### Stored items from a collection
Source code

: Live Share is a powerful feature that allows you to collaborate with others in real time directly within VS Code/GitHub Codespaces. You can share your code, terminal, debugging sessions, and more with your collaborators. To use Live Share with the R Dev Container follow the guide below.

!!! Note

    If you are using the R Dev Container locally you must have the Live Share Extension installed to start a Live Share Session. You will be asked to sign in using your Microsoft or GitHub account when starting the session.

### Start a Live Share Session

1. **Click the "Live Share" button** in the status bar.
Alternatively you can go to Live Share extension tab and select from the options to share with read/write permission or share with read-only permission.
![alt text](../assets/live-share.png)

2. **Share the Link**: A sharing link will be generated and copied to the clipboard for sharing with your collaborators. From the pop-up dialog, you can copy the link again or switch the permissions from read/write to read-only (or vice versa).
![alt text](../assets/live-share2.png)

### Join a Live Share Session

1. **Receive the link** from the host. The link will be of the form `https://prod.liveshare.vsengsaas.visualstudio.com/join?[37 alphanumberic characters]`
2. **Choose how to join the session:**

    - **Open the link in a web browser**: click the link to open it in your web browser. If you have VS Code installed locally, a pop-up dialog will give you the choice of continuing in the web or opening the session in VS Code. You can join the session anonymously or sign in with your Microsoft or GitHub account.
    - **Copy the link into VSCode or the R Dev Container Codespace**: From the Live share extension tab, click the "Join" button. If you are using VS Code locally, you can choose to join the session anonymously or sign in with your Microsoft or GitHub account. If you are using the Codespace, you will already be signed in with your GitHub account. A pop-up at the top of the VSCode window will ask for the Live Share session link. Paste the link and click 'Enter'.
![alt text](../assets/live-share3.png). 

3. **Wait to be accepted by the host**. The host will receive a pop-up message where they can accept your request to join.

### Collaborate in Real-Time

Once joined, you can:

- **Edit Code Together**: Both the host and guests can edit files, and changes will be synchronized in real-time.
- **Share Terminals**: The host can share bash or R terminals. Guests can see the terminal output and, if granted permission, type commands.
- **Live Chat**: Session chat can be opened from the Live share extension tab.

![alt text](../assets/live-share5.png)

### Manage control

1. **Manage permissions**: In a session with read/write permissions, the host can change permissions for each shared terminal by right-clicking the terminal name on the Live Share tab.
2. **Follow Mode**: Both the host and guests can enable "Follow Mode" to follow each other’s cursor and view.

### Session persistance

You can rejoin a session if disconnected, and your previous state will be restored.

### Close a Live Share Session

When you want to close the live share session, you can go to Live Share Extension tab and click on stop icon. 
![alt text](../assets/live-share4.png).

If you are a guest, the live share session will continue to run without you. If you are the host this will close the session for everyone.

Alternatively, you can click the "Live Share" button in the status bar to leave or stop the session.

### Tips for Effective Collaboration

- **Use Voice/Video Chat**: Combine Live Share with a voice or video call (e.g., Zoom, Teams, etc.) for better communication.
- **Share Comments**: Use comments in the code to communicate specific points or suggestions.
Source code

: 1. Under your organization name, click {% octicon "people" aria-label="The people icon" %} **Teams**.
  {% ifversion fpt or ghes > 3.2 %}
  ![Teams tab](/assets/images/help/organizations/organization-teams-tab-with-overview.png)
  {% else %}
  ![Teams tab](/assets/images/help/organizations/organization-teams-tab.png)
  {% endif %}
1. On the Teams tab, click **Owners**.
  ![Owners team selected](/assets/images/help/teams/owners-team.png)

### What to do
In the records, find every line that has the string "images" and copy it.

### Answer to the exercise
  ![Teams tab](/assets/images/help/organizations/organization-teams-tab-with-overview.png)
  ![Teams tab](/assets/images/help/organizations/organization-teams-tab.png)
  ![Owners team selected](/assets/images/help/teams/owners-team.png)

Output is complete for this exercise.